# 19.6 - Belgian Dark Strong Mead



## biggo

A Recent recipe made as a test and turned our really well, the West Coast Brewers quite enjoyed it.
Recipe: BDSM
Brewer: Sean Johnson
Asst Brewer:
Style: Semi-Sweet Mead
TYPE: Extract
Taste: (30.0)
Recipe Specifications
————————–
Boil Size: 21.00 l
Batch Size (fermenter): 25.00 l
Bottling Volume: 25.00 l
Estimated OG: 1.076 SG
Estimated Color: 18.0 SRM
Estimated IBU: 0.0 IBUs
Brewhouse Efficiency: 95.00 %
Est Mash Efficiency: 0.0 %
Boil Time: 0 Minutes
Ingredients:
————
Amt Name Type # %/IBU
21.00 l Wandi 6167 Water 
0.60 kg Candi Syrup, D-180 (180.0 SRM) Extract 10.7 %
1.0 pkg Belgian Ardennes (Wyeast Labs #3522) [12 Yeast
24.3 g Yeast Nutrient (Fermaid O-7.0 days) Other 
5.00 kg Honey (1.0 SRM) Sugar 89.3 %
Notes:
——
Added Dissolved Honey to fermenter
Added Dissolved Hard Dark Candi sugar
Added Water up to 21 Litres
Activated Carbon Filtered Water no modification - Wandi 6167 (Water report attached)
No Boil
1 min- Inject oxygen.
added Nutient
24.3g over 4 additions

24hours- 6.1g
48hours- 6.1g
72hours- 6.1g
7th day- 6.1g
Added yeast


----------



## Danwood

Hey Biggo,

Coincidentally, I just got some Belgian Strong yeast for a few batches of mead, only mine's WLP 545 (but also from the Ardennes region). I've read these types have been used to great success, and surprisingly quickly too.
Do you know the type of honey you used ?
And is that 24g of nutrient you're adding at intervals before pitching the yeast, or am I reading that incorrectly ?
If so, that's an awful lot of nutrient for 25L, isn't it ? My nutrient says 2.2g for a batch.

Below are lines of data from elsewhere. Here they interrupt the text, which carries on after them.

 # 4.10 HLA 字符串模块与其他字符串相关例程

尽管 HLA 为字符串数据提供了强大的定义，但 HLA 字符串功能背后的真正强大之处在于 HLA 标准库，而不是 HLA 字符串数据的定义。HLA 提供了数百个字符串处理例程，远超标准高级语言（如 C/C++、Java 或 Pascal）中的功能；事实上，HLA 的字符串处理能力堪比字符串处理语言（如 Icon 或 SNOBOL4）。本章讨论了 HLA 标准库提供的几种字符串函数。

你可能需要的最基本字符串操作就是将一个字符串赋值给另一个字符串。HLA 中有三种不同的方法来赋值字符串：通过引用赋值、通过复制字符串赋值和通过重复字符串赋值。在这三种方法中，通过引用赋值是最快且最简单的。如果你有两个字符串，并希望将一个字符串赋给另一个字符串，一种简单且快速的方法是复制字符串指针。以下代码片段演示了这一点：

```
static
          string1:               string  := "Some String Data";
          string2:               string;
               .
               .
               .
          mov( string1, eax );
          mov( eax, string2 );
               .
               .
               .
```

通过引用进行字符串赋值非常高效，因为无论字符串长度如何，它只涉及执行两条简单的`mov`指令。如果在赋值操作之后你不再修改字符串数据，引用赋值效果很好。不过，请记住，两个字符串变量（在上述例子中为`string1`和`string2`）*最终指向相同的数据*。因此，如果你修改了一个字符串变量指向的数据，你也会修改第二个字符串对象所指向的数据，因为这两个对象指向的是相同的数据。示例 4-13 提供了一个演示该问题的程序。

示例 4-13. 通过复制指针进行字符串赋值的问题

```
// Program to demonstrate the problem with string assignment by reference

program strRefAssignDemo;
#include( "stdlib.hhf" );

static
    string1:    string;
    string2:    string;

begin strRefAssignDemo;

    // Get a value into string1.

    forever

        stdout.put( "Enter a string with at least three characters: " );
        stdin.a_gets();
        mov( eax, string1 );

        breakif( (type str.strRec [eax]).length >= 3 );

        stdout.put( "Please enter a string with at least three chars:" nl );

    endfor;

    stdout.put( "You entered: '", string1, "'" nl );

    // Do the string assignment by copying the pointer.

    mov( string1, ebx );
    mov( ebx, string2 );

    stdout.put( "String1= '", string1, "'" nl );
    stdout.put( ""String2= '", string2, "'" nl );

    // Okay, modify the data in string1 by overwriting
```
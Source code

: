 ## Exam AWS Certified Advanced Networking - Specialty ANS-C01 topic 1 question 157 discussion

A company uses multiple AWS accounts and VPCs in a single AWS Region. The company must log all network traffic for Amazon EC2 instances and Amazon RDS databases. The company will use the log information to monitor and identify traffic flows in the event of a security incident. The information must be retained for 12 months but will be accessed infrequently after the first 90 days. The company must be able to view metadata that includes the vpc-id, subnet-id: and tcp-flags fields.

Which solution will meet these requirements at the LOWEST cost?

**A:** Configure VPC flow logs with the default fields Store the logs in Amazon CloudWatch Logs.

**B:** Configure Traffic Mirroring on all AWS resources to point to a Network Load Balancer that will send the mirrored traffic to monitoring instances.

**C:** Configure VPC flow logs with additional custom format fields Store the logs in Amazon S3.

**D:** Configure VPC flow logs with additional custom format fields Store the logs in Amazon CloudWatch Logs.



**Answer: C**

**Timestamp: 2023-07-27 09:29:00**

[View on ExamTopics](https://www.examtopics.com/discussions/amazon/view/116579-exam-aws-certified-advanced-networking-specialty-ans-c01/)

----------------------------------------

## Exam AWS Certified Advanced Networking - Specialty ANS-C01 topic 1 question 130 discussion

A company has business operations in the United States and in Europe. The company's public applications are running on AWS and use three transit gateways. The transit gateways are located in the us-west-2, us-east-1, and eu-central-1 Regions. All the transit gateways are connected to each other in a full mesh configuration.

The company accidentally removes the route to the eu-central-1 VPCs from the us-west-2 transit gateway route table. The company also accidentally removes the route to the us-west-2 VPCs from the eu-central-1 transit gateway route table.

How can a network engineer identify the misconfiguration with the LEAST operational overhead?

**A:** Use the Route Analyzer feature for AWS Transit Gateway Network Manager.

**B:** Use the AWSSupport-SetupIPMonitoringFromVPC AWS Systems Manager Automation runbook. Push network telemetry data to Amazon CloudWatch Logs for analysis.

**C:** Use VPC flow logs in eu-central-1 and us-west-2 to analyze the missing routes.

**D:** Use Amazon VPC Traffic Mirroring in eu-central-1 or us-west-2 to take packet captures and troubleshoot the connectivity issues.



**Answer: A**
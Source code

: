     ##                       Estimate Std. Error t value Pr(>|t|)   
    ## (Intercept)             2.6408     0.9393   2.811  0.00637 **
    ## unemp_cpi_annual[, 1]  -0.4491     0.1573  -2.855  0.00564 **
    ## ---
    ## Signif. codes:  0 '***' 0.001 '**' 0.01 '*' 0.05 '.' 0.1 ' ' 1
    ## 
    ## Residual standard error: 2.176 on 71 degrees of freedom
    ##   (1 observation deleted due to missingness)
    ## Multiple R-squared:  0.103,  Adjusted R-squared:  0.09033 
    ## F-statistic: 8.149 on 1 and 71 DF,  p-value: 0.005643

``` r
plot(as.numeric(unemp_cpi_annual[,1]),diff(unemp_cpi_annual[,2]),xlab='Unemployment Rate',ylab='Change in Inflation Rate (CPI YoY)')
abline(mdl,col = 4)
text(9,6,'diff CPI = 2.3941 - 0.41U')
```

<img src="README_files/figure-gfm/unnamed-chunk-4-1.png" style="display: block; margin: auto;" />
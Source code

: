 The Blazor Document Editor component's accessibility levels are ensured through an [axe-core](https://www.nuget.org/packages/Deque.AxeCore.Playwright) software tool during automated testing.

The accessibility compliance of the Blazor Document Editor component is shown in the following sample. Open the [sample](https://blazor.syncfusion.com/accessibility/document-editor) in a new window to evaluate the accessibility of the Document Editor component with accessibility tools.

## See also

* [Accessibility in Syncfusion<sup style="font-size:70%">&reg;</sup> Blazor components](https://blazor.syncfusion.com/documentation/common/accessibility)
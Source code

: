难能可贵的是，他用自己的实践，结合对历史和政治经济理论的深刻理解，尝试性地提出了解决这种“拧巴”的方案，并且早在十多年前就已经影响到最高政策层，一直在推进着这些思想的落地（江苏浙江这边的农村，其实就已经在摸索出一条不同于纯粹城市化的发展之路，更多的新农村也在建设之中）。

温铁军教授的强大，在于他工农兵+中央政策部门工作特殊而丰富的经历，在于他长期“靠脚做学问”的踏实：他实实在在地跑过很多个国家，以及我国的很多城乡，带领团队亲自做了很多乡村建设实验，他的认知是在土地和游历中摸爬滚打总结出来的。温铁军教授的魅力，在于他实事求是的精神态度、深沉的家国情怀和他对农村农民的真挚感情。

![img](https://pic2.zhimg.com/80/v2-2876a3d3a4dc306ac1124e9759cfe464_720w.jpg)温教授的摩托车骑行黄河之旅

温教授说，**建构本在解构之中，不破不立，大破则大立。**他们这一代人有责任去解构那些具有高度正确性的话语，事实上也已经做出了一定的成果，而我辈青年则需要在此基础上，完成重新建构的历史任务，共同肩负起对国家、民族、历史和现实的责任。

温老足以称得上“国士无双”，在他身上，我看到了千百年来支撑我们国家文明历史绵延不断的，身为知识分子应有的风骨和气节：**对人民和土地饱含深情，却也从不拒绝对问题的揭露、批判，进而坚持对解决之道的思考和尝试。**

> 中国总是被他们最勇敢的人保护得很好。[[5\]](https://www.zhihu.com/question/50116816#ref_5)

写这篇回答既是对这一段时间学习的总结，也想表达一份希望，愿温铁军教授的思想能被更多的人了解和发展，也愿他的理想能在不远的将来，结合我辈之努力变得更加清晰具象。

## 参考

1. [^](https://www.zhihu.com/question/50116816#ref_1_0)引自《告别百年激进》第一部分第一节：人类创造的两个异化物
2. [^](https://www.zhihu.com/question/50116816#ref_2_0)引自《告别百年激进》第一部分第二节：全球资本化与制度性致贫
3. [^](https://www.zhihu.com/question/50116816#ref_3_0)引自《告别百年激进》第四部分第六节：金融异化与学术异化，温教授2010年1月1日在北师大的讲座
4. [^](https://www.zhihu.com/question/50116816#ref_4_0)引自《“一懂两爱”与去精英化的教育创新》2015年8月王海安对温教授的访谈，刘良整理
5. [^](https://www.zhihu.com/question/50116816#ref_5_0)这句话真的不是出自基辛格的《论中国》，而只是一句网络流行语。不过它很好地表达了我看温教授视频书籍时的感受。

Aaaand, what's the reason for pitching the yeast 7 days after oxygenating the must ?

Forgive all the questions. I've not brewed a huge number of meads. 

Cheers, Dan


----------



## biggo

Danwood said:


> Hey Biggo,
> 
> Do you know the type of honey you used ?
> And is that 24g of nutrient you're adding at intervals before pitching the yeast, or am I reading that incorrectly ?
> If so, that's an awful lot of nutrient for 25L, isn't it ? My nutrient says 2.2g for a batch.
> 
> Aaaand, what's the reason for pitching the yeast 7 days after oxygenating the must ?
> 
> Forgive all the questions. I've not brewed a huge number of meads.
> 
> Cheers, Dan


I will clear a few things up 


The Yeast is added on day one
Oxygen is added just before the yeast 
The amount of Nutrient I use is about right if little low for Fermaid O (you need to use more than the standard (DAP) Nutrient)
(Important - Degas before each addition to avoid a CO2 Mead eruption.)
24.3g nutrient over 4 additions ( have a look at this I use the Tosna method)
24hours- 6.1g
48hours- 6.1g
72hours- 6.1g
7th day- 6.1g


This is a great tool to help with creating a mead recipe http://www.meadmakr.com/batch-buildr/ 
The Honey is a Local honey to me in WA called Yate honey


----------



## Danwood

Thanks for clearing that up, that first post doesn't read quite right. 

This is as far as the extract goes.